One reason is Givental's conjecture, which says that in the semisimple case, genus 0 GW invariants determine higher genus GW invariants. See this paper of Teleman, in which the conjecture is proved.
The theory of Frobenius manifolds in general is quite complicated. I guess semisimple Frobenius manifolds form a relatively tractable set of examples. Here are some basic references for the theory of semisimple Frobenius manifolds:
Manin: Frobenius manifolds, quantum cohomology, and moduli spaces
Lee, Pandharipande: Frobenius manifolds, Gromov-Witten theory, and Virasoro constraints (so far unpublished and incomplete; available at Pandharipande's webpage)
Semisimple Frobenius manifolds also arise in singularity theory, when studying for instance isolated hypersurface singularities (see Hertling's book Frobenius manifolds and moduli spaces for singularities; the three references above probably also talk about this), or in the physics terminology "Landau-Ginzburg (B-)models". I don't know whether Frobenius manifolds (in particular non-semisimple ones) arise more generally in singularity theory...? In any case, these Frobenius manifolds coming from singularity theory are supposed to be related to those coming from Gromov-Witten theory via mirror symmetry.*
Another comment: Quantum cohomology of, for example, $\mathbb{P}^n$ is semisimple. Then perhaps this makes quantum cohomology and GW theory of projective varieties more tractable, because of quantum Lefschetz ... but I don't really know anything about this. But very roughly speaking, I think this is the strategy of Givental in his proof of the "mirror conjecture" of Candelas et. al. regarding the genus 0 GW theory of the quintic 3-fold, though I might be wrong.
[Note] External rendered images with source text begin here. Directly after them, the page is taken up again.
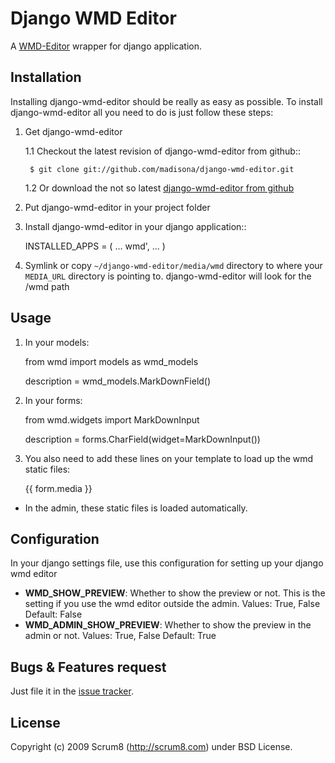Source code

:Django WMD Editor
=================


A [WMD-Editor][1] wrapper for django application.


Installation
------------

Installing django-wmd-editor should be really as easy as possible. To install
django-wmd-editor all you need to do is just follow these steps:

1. Get django-wmd-editor

   1.1 Checkout the latest revision of django-wmd-editor from github::

        $ git clone git://github.com/madisona/django-wmd-editor.git

   1.2 Or download the not so latest [django-wmd-editor from github][2]

2. Put django-wmd-editor in your project folder

3. Install django-wmd-editor in your django application::

    INSTALLED_APPS = (
      ...
      wmd',
      ...
    )

4. Symlink or copy `~/django-wmd-editor/media/wmd` directory to where your `MEDIA_URL` directory is pointing to. django-wmd-editor will look for the /wmd path


Usage
-----

1. In your models:

    from wmd import models as wmd_models

    description = wmd_models.MarkDownField()

2. In your forms:

    from wmd.widgets import MarkDownInput

    description = forms.CharField(widget=MarkDownInput())

3. You also need to add these lines on your template to load up the wmd static files:
   
    <head>
    {{ form.media }}
    </head>
   
- In the admin, these static files is loaded automatically.


Configuration
-------------

In your django settings file, use this configuration for setting up your django wmd editor

- **WMD_SHOW_PREVIEW**: Whether to show the preview or not. This is the setting if you
   use the wmd editor outside the admin.
   Values: True, False
   Default: False
- **WMD_ADMIN_SHOW_PREVIEW**: Whether to show the preview in the admin or not.
   Values: True, False
   Default: True


Bugs & Features request
-----------------------

Just file it in the [issue tracker][3].


License
-------
Copyright (c) 2009 Scrum8 (http://scrum8.com) under BSD License.


  [1]: http://wmd-editor.com
  [2]: http://github.com/madisona/django-wmd-editor/downloads
  [3]: http://github.com/madisona/django-wmd-editor/issues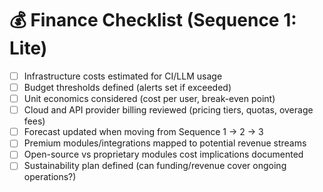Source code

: # 💰 Finance Checklist (Sequence 1: Lite)

- [ ] Infrastructure costs estimated for CI/LLM usage
- [ ] Budget thresholds defined (alerts set if exceeded)
- [ ] Unit economics considered (cost per user, break-even point)
- [ ] Cloud and API provider billing reviewed (pricing tiers, quotas, overage fees)
- [ ] Forecast updated when moving from Sequence 1 → 2 → 3
- [ ] Premium modules/integrations mapped to potential revenue streams
- [ ] Open-source vs proprietary modules cost implications documented
- [ ] Sustainability plan defined (can funding/revenue cover ongoing operations?)
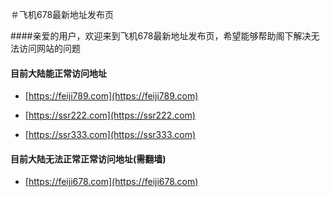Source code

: ＃飞机678最新地址发布页

####亲爱的用户，欢迎来到飞机678最新地址发布页，希望能够帮助阁下解决无法访问网站的问题

#### 目前大陆能正常访问地址
* [https://feiji789.com](https://feiji789.com)

* [https://ssr222.com](https://ssr222.com)

* [https://ssr333.com](https://ssr333.com)

#### 目前大陆无法正常正常访问地址(需翻墙)

* [https://feiji678.com](https://feiji678.com)
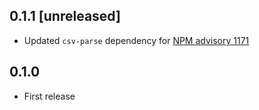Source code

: ## 0.1.1 [unreleased]

- Updated `csv-parse` dependency for [NPM advisory 1171](https://www.npmjs.com/advisories/1171)

## 0.1.0

- First release
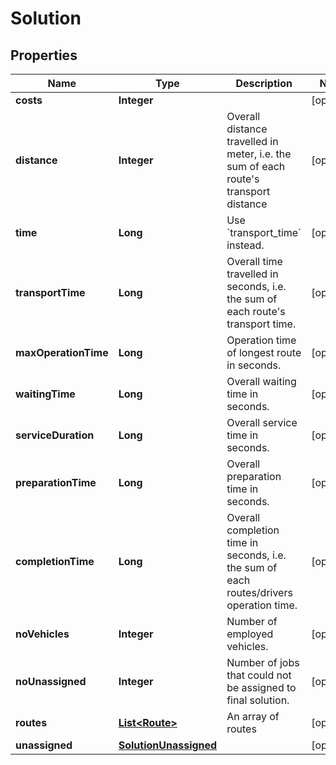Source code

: # Solution

## Properties
Name | Type | Description | Notes
------------ | ------------- | ------------- | -------------
**costs** | **Integer** |  |  [optional]
**distance** | **Integer** | Overall distance travelled in meter, i.e. the sum of each route&#x27;s transport distance |  [optional]
**time** | **Long** | Use &#x60;transport_time&#x60; instead. |  [optional]
**transportTime** | **Long** | Overall time travelled in seconds, i.e. the sum of each route&#x27;s transport time. |  [optional]
**maxOperationTime** | **Long** | Operation time of longest route in seconds. |  [optional]
**waitingTime** | **Long** | Overall waiting time in seconds. |  [optional]
**serviceDuration** | **Long** | Overall service time in seconds. |  [optional]
**preparationTime** | **Long** | Overall preparation time in seconds. |  [optional]
**completionTime** | **Long** | Overall completion time in seconds, i.e. the sum of each routes/drivers operation time. |  [optional]
**noVehicles** | **Integer** | Number of employed vehicles. |  [optional]
**noUnassigned** | **Integer** | Number of jobs that could not be assigned to final solution. |  [optional]
**routes** | [**List&lt;Route&gt;**](Route.md) | An array of routes |  [optional]
**unassigned** | [**SolutionUnassigned**](SolutionUnassigned.md) |  |  [optional]
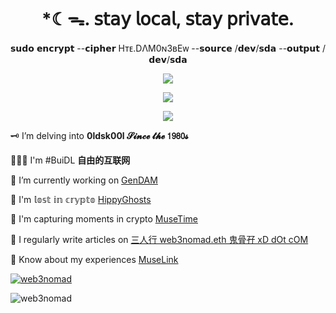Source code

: <h1 align="center">*☾ᯓ. 𝗌𝗍𝖺𝗒 𝗅𝗈𝖼𝖺𝗅, 𝗌𝗍𝖺𝗒 𝗉𝗋𝗂𝗏𝖺𝗍𝖾.</h1>

<p align="center">𝘀𝘂𝗱𝗼 𝗲𝗻𝗰𝗿𝘆𝗽𝘁 --𝗰𝗶𝗽𝗵𝗲𝗿 Hᴛᴇ.DΛM0ɴ3ʙEᴡ --𝘀𝗼𝘂𝗿𝗰𝗲 /𝗱𝗲𝘃/𝘀𝗱𝗮 --𝗼𝘂𝘁𝗽𝘂𝘁 /𝗱𝗲𝘃/𝘀𝗱𝗮</p>

<p align="center">
  <a href="https://skillicons.dev">
    <img src="https://skillicons.dev/icons?i=solidity,rust,py,ts" />
  </a>
</p>
<p align="center">
  <a href="https://skillicons.dev">
    <img src="https://skillicons.dev/icons?i=tauri,prisma,react,tailwind" />
  </a>
</p>
<p align="center">
  <a href="https://skillicons.dev">
    <img src="https://skillicons.dev/icons?i=git,kubernetes,docker,sublime" />
  </a>
</p>

🗝️ I’m delving into **0ldsk00l 𝓢𝓲𝓷𝓬𝓮 𝓽𝓱𝓮 𝟣𝟫𝟪𝟢𝓼**

👨🏻‍💻 I'm #BuiDL **自由的互联网**</p>

🍳 I’m currently working on [GenDAM](https://gendam.ai)

👻 I'm 𝕝𝕠𝕤𝕥 𝕚𝕟 𝕔𝕣𝕪𝕡𝕥𝕠 [HippyGhosts](https://hippyghosts.io)

🔮 I'm capturing moments in crypto [MuseTime](https://musetime.xyz)

📝 I regularly write articles on [三人行 web3nomad.eth 鬼骨孖 xD dOt cOM](https://blog.web3nomad.com)

📄 Know about my experiences [MuseLink](https://muselink.cc/web3nomad)

<a href="https://twitter.com/web3nomad" target="blank"><img src="https://img.shields.io/twitter/follow/web3nomad?logo=twitter&style=for-the-badge" alt="web3nomad" /></a>

<p><img align="left" src="https://github-readme-stats.vercel.app/api/top-langs?username=web3nomad&show_icons=true&locale=en&layout=compact" alt="web3nomad" /></p>

<!--
**web3nomad/web3nomad** is a ✨ _special_ ✨ repository because its `README.md` (this file) appears on your GitHub profile.

Here are some ideas to get you started:

- 🔭 I’m currently working on ...
- 🌱 I’m currently learning ...
- 👯 I’m looking to collaborate on ...
- 🤔 I’m looking for help with ...
- 💬 Ask me about ...
- 📫 How to reach me: ...
- 😄 Pronouns: ...
- ⚡ Fun fact: ...
-->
*Edit: For example, this paper of Etienne Mann seems to prove a mirror theorem relating the quantum cohomology Frobenius manifolds of (weighted) projective spaces and the Frobenius manifolds associated to the mirror Landau-Ginzburg B-models. As Arend mentions, germs of semisimple Frobenius manifolds are specified by a finite set of data, and I think the strategy of Mann's paper is to show that these data coincide for the two Frobenius manifolds.